Records drawn from a dataset:
>>>>>

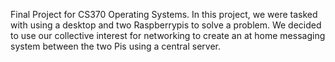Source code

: Final Project for CS370 Operating Systems. In this project, we were tasked with using a desktop and two Raspberrypis to solve a problem. We decided to use our collective interest for networking to create an at home messaging system between the two Pis using a central server.
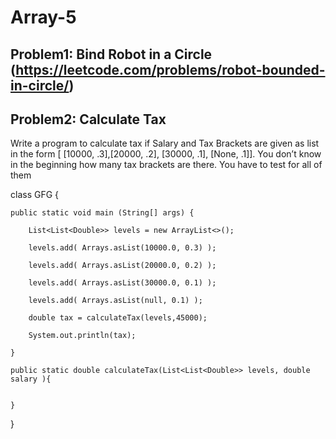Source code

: # Array-5

## Problem1: Bind Robot in a Circle (https://leetcode.com/problems/robot-bounded-in-circle/)


## Problem2: Calculate Tax

 Write a program to calculate tax if Salary and Tax Brackets are given as list in the form [ [10000, .3],[20000, .2], [30000, .1], [None, .1]]. You don’t know in the beginning how many tax brackets are there. You have to test for all of them 
 
 class GFG {

	public static void main (String[] args) {

		List<List<Double>> levels = new ArrayList<>();

        levels.add( Arrays.asList(10000.0, 0.3) );

        levels.add( Arrays.asList(20000.0, 0.2) );

        levels.add( Arrays.asList(30000.0, 0.1) );

        levels.add( Arrays.asList(null, 0.1) );

        double tax = calculateTax(levels,45000);

        System.out.println(tax);

	}

	public static double calculateTax(List<List<Double>> levels, double salary ){


    }

}

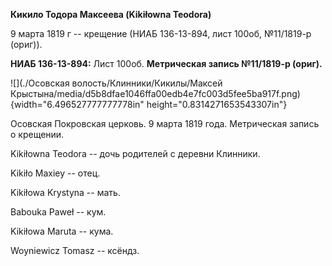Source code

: **Кикило Тодора Максеева (Kikiłowna Teodora)**

9 марта 1819 г -- крещение (НИАБ 136-13-894, лист 100об, №11/1819-р
(ориг)).

**НИАБ 136-13-894:** Лист 100об. **Метрическая запись №11/1819-р
(ориг).**

![](./Осовская волость/Клинники/Кикилы/Максей Крыстына/media/d5b8dfae1046ffa00edb4e7fc003d5fee5ba917f.png){width="6.496527777777778in"
height="0.8314271653543307in"}

Осовская Покровская церковь. 9 марта 1819 года. Метрическая запись о
крещении.

Kikiłowna Teodora -- дочь родителей с деревни Клинники.

Kikiło Maxiey -- отец.

Kikiłowa Krystyna -- мать.

Babouka Paweł -- кум.

Kikiłowa Maruta -- кума.

Woyniewicz Tomasz -- ксёндз.
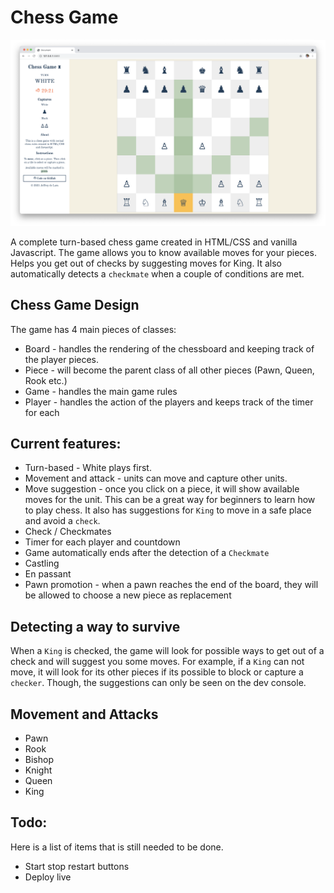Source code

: # Chess Game

![Chess Game Screenshot](images/screen.png)

A complete turn-based chess game created in HTML/CSS and vanilla Javascript. The game allows you to know available moves for your pieces. Helps you get out of checks by suggesting moves for King. It also automatically detects a `checkmate` when a couple of conditions are met. 

## Chess Game Design
The game has 4 main pieces of classes:
+ Board - handles the rendering of the chessboard and keeping track of the player pieces.
+ Piece - will become the parent class of all other pieces (Pawn, Queen, Rook etc.)
+ Game - handles the main game rules
+ Player - handles the action of the players and keeps track of the timer for each

## Current features:
- Turn-based - White plays first.
- Movement and attack - units can move and capture other units.
- Move suggestion - once you click on a piece, it will show available moves for the unit. This can be a great way for beginners to learn how to play chess. It also has suggestions for `King` to move in a safe place and avoid a `check`.
- Check / Checkmates
- Timer for each player and countdown
- Game automatically ends after the detection of a `Checkmate`
- Castling
- En passant
- Pawn promotion - when a pawn reaches the end of the board, they will be allowed to choose a new piece as replacement

## Detecting a way to survive
When a `King` is checked, the game will look for possible ways to get out of a check and will suggest you some moves. For example, if a `King` can not move, it will look for its other pieces if its possible to block or capture a `checker`. Though, the suggestions can only be seen on the dev console.

## Movement and Attacks 
- Pawn
- Rook
- Bishop
- Knight
- Queen 
- King

## Todo:
Here is a list of items that is still needed to be done.
- Start stop restart buttons
- Deploy live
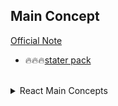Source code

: 

##  Main Concept
[Official Note](https://bappa-saha.web.app/)

- 🔥🔥🔥[stater pack ](https://github.com/bappasahabapi/react-manage-forms/tree/starter)
<br/>

<details>
<summary>React Main Concepts</summary>
<br>

- 05 🔥 [2.0-Tic Tac Toy](https://github.com/bappasahabapi/react-manage-forms/tree/02/main/tic-tac-toe).**[both dom and react code]**
- 04 🔥 [1.9-Handle React Form](https://github.com/bappasahabapi/react-manage-forms/tree/1.9-handle-react-forms)
- 03 🔥 [1.3-conditional-rendering](https://github.com/bappasahabapi/react-manage-forms/tree/1.3-conditional-redering).
- 
- 02 🔥 [1.2-props](https://github.com/bappasahabapi/raect-manage-forms/tree/1.2-props).
- 01 🔥 **Handling with multiple inputs in one useState** [1.1-managing multiple input fields](https://github.com/bappasahabapi/raect-manage-forms/tree/1.1-managing-multiple-input-fields).
<br>
</details>


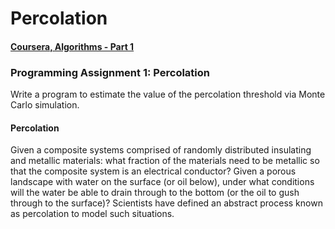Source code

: Percolation
===========

#### [Coursera, Algorithms - Part 1](https://class.coursera.org/algs4partI-010) ###

### Programming Assignment 1: Percolation ###

Write a program to estimate the value of the percolation threshold via Monte Carlo simulation.

#### Percolation ####

Given a composite systems comprised of randomly distributed insulating and metallic materials: what fraction of the materials need to be metallic so that the composite system is an electrical conductor? Given a porous landscape with water on the surface (or oil below), under what conditions will the water be able to drain through to the bottom (or the oil to gush through to the surface)? Scientists have defined an abstract process known as percolation to model such situations.
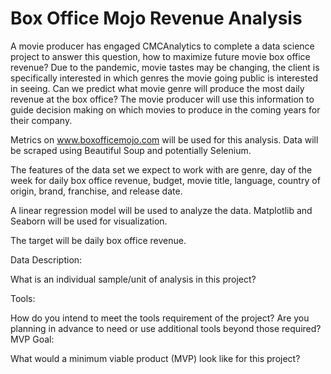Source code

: # Box Office Mojo Revenue Analysis

A movie producer has engaged CMCAnalytics to complete a data science project to answer this question, how to maximize future movie box office revenue?  Due to the pandemic, movie tastes may be changing, the client is specifically interested in which genres the movie going public is interested in seeing. Can we predict what movie genre will produce the most daily revenue at the box office?  The movie producer will use this information to guide decision making on which movies to produce in the coming years for their company. 

Metrics on www.boxofficemojo.com will be used for this analysis.  Data will be scraped using Beautiful Soup and potentially Selenium.  

The features of the data set we expect to work with are genre, day of the week for daily box office revenue, budget, movie title, language, country of origin, brand, franchise, and release date. 

A linear regression model will be used to analyze the data.  Matplotlib and Seaborn will be used for visualization.

The target will be daily box office revenue.


Data Description:

What is an individual sample/unit of analysis in this project?

Tools:

How do you intend to meet the tools requirement of the project?
Are you planning in advance to need or use additional tools beyond those required?
MVP Goal:

What would a minimum viable product (MVP) look like for this project?
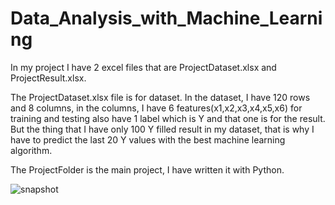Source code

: # Data_Analysis_with_Machine_Learning

In my project I have 2 excel files that are ProjectDataset.xlsx and ProjectResult.xlsx.

The ProjectDataset.xlsx file is for dataset. In the dataset, I have 120 rows and 8 columns, in the columns, I have 6 features(x1,x2,x3,x4,x5,x6) for training and testing also have 1 label which is Y and that one is for the result. But the thing that I have only 100 Y filled result in my dataset, that is why I have to predict the last 20 Y values with the best machine learning algorithm.  

The ProjectFolder is the main project, I have written it with Python.

![snapshot](https://user-images.githubusercontent.com/70862062/156057518-4316b5d1-d46d-4ae7-99dc-33c069edfb5d.png)
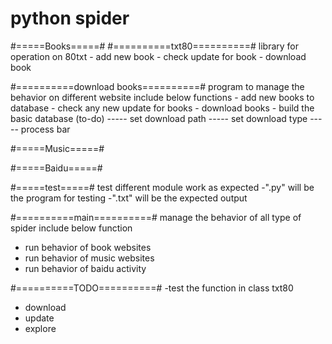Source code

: # python spider

#=====Books=====#
  #==========txt80==========#
  library for operation on 80txt
    - add new book
    - check update for book
    - download book

  #==========download books==========#
  program to manage the behavior on different website
  include below functions
    - add new books to database
    - check any new update for books
    - download books
    - build the basic database (to-do)
    ----- set download path
    ----- set download type
    ----- process bar

#=====Music=====#

#=====Baidu=====#

#=====test=====#
  test different module work as expected
  <folder>-<file>".py" will be the program for testing
  <folder>-<file>".txt" will be the expected output

#==========main==========#
manage the behavior of all type of spider
include below function
  - run behavior of book websites
  - run behavior of music websites
  - run behavior of baidu activity

#==========TODO==========#
-test the function in class txt80
  - download
  - update
  - explore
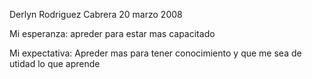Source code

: Derlyn Rodriguez Cabrera
20 marzo 2008

Mi esperanza:
apreder para estar mas capacitado 

Mi expectativa:
Apreder mas para tener conocimiento y que me sea de utidad lo que aprende 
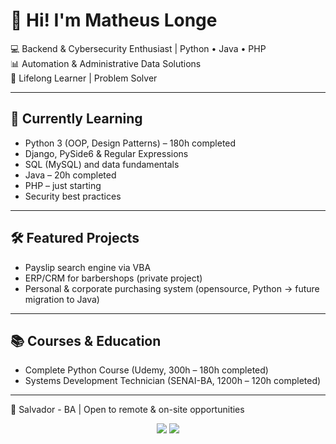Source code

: # 👋 Hi! I'm Matheus Longe

💻 Backend & Cybersecurity Enthusiast | Python • Java • PHP  
📊 Automation & Administrative Data Solutions  
🧠 Lifelong Learner | Problem Solver  

---

## 🚧 Currently Learning

- Python 3 (OOP, Design Patterns) – 180h completed  
- Django, PySide6 & Regular Expressions  
- SQL (MySQL) and data fundamentals  
- Java – 20h completed  
- PHP – just starting  
- Security best practices  

---

## 🛠️ Featured Projects

- Payslip search engine via VBA  
- ERP/CRM for barbershops (private project)  
- Personal & corporate purchasing system (opensource, Python → future migration to Java)  

---

## 📚 Courses & Education

- Complete Python Course (Udemy, 300h – 180h completed)  
- Systems Development Technician (SENAI-BA, 1200h – 120h completed)  

---

📍 Salvador - BA | Open to remote & on-site opportunities


<p align="center">
  <a href="https://www.linkedin.com/in/matheus-longe"><img src="https://img.shields.io/badge/LinkedIn-blue?style=for-the-badge&logo=linkedin&logoColor=white"/></a>
  <a href="mailto:m.longe.dev@gmail.com"><img src="https://img.shields.io/badge/Gmail-red?style=for-the-badge&logo=gmail&logoColor=white"/></a>
</p>
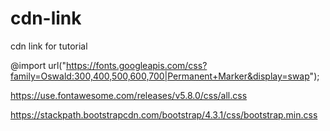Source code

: # cdn-link
cdn link for tutorial


<!-- Google font -->
@import url("https://fonts.googleapis.com/css?family=Oswald:300,400,500,600,700|Permanent+Marker&display=swap");

<!-- font awesome CDN -->
https://use.fontawesome.com/releases/v5.8.0/css/all.css
<!-- Bootstrap CDN -->
https://stackpath.bootstrapcdn.com/bootstrap/4.3.1/css/bootstrap.min.css
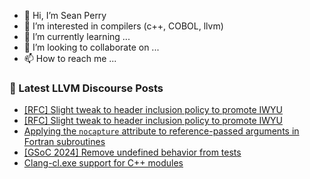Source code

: - 👋 Hi, I’m Sean Perry
- 👀 I’m interested in compilers (c++, COBOL, llvm)
- 🌱 I’m currently learning ...
- 💞️ I’m looking to collaborate on ...
- 📫 How to reach me ...

<!---
s66perry/s66perry is a ✨ special ✨ repository because its `README.md` (this file) appears on your GitHub profile.
You can click the Preview link to take a look at your changes.
--->
### 📕 Latest LLVM Discourse Posts

<!-- DISCOURSE-LLVM:START -->
- [[RFC] Slight tweak to header inclusion policy to promote IWYU](https://discourse.llvm.org/t/rfc-slight-tweak-to-header-inclusion-policy-to-promote-iwyu/81430#post_3)
- [[RFC] Slight tweak to header inclusion policy to promote IWYU](https://discourse.llvm.org/t/rfc-slight-tweak-to-header-inclusion-policy-to-promote-iwyu/81430#post_2)
- [Applying the `nocapture` attribute to reference-passed arguments in Fortran subroutines](https://discourse.llvm.org/t/applying-the-nocapture-attribute-to-reference-passed-arguments-in-fortran-subroutines/81401#post_3)
- [[GSoC 2024] Remove undefined behavior from tests](https://discourse.llvm.org/t/gsoc-2024-remove-undefined-behavior-from-tests/77236?page=2#post_28)
- [Clang-cl.exe support for C++ modules](https://discourse.llvm.org/t/clang-cl-exe-support-for-c-modules/72257?page=3#post_44)
<!-- DISCOURSE-LLVM:END -->
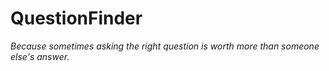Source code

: # QuestionFinder
_Because sometimes asking the right question is worth more than someone else's answer._
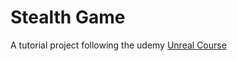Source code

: # Stealth Game
A tutorial project following the udemy [Unreal Course](https://www.udemy.com/unrealengine-cpp/learn/v4/overview)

<<<<<

REQUIRED WORK: Across the entries above, find each line with the word "completed" and please copy it out.

SOLUTION TO THE PROBLEM:
- Python 3 (OOP, Design Patterns) – 180h completed  
- Java – 20h completed  
- Complete Python Course (Udemy, 300h – 180h completed)  
- Systems Development Technician (SENAI-BA, 1200h – 120h completed)  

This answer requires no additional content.